La plupart du temps, le chemsex est un formidable accélérateur dans la découverte de sa sexualité. Théo, dont les premières expériences, comme souvent, n’ont pas été très satisfaisantes, a pu sous drogues réaliser des fantasmes qui lui avaient toujours semblé inatteignables. “J’ai commencé à 18 ans, et ça m’a permis de découvrir certains kinks que je n’aurais pas assumés, confie-t-il. Ce que je regrette vraiment, c’est plutôt la consommation de drogues à laquelle ça m’a mené aujourd’hui.” À 21 ans, le jeune homme a d’ailleurs “le sentiment d’avoir vieilli trop vite”.

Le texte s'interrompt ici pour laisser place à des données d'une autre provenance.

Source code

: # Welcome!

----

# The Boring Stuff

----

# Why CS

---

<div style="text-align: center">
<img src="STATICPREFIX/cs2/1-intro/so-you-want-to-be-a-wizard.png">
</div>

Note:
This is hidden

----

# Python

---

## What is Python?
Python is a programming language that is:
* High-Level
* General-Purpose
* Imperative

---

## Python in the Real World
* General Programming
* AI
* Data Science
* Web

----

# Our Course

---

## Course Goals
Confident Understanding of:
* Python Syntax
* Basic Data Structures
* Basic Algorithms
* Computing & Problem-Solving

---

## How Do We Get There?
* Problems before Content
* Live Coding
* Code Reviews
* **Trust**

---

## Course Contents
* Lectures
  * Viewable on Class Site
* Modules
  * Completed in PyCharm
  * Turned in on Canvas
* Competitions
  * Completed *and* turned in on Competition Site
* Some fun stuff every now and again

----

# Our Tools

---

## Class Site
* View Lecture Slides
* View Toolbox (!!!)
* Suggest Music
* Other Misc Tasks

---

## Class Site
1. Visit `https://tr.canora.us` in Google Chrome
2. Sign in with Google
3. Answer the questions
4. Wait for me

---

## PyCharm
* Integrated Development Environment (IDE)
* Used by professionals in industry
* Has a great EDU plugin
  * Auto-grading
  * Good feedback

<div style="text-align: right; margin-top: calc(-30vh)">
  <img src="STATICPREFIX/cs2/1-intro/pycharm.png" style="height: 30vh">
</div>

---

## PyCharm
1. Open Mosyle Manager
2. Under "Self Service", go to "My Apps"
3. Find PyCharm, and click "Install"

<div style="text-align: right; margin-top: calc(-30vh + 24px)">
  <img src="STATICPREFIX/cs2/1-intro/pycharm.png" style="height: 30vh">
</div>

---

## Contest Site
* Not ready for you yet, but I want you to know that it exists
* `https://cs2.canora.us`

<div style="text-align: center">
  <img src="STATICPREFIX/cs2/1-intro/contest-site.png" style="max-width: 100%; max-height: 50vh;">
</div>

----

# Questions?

Étienne, 23 ans, a commencé à consommer des drogues dans le but d’expérimenter des pratiques plus poussées. Après un début de sexualité “tout à fait classique”, ce n’est qu’une fois installé seul qu’il va s’orienter vers le fist, qui l’attire, et qu’il a découvert via le porno. Tout débute alors simplement, un soir, avec un mec chez qui il accepte de prendre de la drogue, “pour être dans l’ambiance”. “Dans mon entourage, c’était banal de consommer dès 18 ou 19 ans, mais je ne connaissais pas encore le chemsex”, explique-t-il.

Kévin, 28 ans, a eu quant à lui ses premiers rapports avec les mecs vers 21 ans. Sa première prise de drogue arrive un an plus tard, et l’expérience lui semble “magnifique”. S’il fantasmait déjà sur le tag porno “sexe de groupe”, il n’avait jamais osé se lancer, jusqu’à ce que l’opportunité lui soit offerte sur un plateau : “En arrivant, j’étais terrifié, mais je savais qu’il y aurait de la 3-MMC, plein de très beaux mecs, et que je passerais un bon moment. Je me suis découvert une sexualité plus désinhibée, et beaucoup plus facile.”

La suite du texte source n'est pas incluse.